[Collected data]
______
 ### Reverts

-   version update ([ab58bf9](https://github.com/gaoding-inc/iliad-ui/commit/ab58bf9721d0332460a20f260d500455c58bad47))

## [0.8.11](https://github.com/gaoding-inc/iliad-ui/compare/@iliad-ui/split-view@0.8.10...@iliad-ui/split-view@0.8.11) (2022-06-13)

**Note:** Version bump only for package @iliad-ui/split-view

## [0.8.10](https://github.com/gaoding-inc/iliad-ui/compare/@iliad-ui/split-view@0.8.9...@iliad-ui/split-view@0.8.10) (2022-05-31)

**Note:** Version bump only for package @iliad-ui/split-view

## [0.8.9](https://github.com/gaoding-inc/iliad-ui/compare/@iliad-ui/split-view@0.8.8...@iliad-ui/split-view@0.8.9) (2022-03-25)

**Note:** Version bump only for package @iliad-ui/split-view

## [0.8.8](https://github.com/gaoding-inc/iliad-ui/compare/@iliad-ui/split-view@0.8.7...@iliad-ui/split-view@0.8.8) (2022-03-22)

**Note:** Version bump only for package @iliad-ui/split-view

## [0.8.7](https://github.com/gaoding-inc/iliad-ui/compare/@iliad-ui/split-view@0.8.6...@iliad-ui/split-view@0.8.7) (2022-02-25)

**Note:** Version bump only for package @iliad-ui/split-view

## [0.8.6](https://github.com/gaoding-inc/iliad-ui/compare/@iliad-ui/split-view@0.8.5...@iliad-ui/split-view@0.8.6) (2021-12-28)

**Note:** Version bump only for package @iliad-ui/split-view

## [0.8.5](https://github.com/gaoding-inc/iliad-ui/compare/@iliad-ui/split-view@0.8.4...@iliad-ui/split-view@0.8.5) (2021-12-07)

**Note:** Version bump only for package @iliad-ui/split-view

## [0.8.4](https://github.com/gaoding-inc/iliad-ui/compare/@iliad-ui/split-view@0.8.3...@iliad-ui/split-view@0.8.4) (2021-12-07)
______
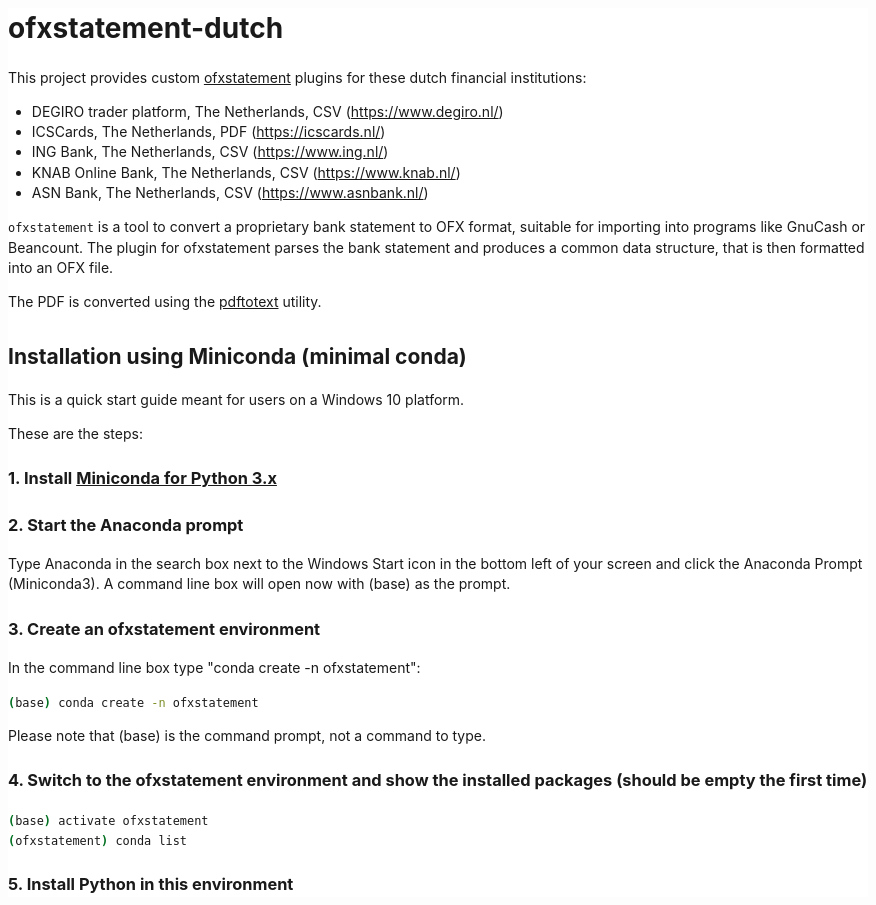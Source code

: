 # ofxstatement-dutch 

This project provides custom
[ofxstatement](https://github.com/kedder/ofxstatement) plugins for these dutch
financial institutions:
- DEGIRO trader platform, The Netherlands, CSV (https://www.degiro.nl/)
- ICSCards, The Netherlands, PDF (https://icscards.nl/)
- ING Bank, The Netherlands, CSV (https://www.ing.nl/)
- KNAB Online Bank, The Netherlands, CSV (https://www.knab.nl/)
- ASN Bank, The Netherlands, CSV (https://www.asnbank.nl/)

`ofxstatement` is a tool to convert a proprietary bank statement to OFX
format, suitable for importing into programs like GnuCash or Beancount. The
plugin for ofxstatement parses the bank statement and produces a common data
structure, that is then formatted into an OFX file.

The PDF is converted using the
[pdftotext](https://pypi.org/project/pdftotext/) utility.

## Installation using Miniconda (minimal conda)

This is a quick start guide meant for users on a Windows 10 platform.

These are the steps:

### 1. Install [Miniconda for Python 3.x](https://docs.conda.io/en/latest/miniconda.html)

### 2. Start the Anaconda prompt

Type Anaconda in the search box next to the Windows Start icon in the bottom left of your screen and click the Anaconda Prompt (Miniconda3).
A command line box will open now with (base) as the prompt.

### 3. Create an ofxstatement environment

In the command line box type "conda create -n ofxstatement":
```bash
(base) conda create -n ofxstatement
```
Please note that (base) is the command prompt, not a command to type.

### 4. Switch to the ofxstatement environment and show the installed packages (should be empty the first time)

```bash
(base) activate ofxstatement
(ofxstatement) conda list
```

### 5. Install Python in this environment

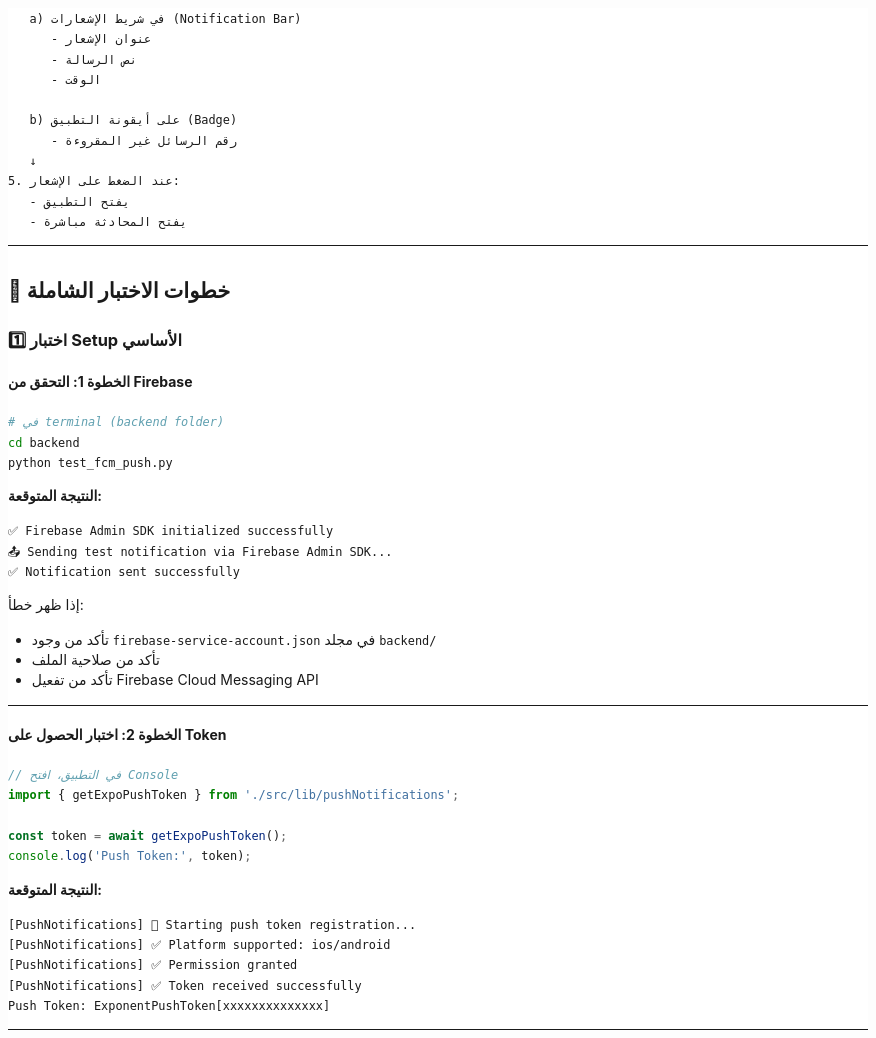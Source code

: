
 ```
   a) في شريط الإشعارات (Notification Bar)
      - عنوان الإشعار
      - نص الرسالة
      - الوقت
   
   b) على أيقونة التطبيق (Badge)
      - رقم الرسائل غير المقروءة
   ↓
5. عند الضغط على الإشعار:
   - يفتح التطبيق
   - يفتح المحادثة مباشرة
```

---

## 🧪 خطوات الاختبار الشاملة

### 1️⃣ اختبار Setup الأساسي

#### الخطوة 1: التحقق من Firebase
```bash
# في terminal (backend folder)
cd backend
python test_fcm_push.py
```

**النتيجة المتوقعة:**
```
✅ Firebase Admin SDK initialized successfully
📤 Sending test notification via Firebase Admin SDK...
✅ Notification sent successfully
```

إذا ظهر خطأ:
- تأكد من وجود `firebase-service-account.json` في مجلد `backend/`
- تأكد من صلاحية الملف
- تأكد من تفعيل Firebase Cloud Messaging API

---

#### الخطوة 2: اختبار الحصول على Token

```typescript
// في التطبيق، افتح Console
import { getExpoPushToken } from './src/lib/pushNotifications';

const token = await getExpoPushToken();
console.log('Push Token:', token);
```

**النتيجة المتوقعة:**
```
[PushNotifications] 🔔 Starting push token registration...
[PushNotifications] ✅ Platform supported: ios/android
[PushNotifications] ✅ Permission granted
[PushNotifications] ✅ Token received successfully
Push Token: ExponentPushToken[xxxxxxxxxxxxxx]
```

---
______
Using the records above, find the number of lines that contain the string "project", and give that number without further comment.

2